* **How to complete this task**: Please copy every line from the records below that contains the string "Маша".

* **Items from a data source**:

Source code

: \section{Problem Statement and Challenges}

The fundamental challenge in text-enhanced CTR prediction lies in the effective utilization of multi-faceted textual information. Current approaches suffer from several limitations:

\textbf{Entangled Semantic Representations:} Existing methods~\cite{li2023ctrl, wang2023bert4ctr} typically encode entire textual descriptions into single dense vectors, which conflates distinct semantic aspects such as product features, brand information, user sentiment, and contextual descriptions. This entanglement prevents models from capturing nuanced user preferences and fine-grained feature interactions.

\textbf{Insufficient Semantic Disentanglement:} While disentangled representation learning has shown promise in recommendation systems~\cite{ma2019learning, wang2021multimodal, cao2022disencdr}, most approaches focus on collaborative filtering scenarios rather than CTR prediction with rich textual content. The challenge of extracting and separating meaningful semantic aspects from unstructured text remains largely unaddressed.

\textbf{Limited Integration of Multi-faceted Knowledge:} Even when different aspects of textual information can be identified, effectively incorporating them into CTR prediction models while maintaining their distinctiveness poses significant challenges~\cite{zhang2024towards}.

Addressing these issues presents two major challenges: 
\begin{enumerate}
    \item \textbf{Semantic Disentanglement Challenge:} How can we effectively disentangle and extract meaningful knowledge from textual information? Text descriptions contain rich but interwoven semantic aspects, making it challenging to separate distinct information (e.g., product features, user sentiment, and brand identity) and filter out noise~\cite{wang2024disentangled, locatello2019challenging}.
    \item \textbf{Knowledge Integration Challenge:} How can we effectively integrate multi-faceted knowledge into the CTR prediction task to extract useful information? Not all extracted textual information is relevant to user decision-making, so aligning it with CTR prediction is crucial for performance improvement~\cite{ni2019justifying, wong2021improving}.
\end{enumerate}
--
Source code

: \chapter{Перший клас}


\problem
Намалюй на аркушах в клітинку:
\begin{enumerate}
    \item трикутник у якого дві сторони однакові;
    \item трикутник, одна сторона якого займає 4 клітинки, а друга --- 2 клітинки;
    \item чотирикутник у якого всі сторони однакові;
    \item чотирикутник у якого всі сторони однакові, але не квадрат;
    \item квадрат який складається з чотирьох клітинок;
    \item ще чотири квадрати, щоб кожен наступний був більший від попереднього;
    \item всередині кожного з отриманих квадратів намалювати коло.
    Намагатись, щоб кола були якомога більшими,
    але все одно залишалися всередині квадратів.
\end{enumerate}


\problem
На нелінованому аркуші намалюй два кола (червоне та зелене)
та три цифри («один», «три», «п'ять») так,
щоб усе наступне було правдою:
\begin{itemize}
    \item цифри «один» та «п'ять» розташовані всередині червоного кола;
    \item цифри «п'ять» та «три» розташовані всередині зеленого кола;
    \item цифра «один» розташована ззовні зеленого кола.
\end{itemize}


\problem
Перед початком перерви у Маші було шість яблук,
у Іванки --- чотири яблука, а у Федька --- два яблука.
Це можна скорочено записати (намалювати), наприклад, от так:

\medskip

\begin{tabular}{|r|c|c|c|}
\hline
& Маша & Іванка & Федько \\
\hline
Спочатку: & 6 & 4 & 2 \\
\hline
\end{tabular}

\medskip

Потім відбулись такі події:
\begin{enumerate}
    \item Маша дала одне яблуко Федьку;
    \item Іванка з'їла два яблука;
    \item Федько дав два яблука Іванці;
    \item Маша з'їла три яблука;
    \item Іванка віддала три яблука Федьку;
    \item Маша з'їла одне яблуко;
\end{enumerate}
...
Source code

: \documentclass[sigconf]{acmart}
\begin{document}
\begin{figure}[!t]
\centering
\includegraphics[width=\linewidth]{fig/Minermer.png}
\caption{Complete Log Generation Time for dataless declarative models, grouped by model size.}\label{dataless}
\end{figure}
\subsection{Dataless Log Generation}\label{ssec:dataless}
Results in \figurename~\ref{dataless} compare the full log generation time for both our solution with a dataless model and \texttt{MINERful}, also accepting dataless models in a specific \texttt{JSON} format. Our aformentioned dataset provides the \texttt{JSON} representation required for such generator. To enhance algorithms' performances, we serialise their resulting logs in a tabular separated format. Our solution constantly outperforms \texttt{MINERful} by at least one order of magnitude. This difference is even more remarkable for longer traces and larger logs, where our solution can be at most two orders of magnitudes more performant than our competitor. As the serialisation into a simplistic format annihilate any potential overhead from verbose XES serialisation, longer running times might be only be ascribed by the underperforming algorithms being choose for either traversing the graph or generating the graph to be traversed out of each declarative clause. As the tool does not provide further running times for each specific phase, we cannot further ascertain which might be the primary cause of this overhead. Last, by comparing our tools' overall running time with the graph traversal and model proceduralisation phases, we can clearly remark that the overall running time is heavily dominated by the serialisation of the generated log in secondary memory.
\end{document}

* **Solution**:
& Маша & Іванка & Федько \\
    \item Маша дала одне яблуко Федьку;
    \item Маша з'їла три яблука;
    \item Маша з'їла одне яблуко;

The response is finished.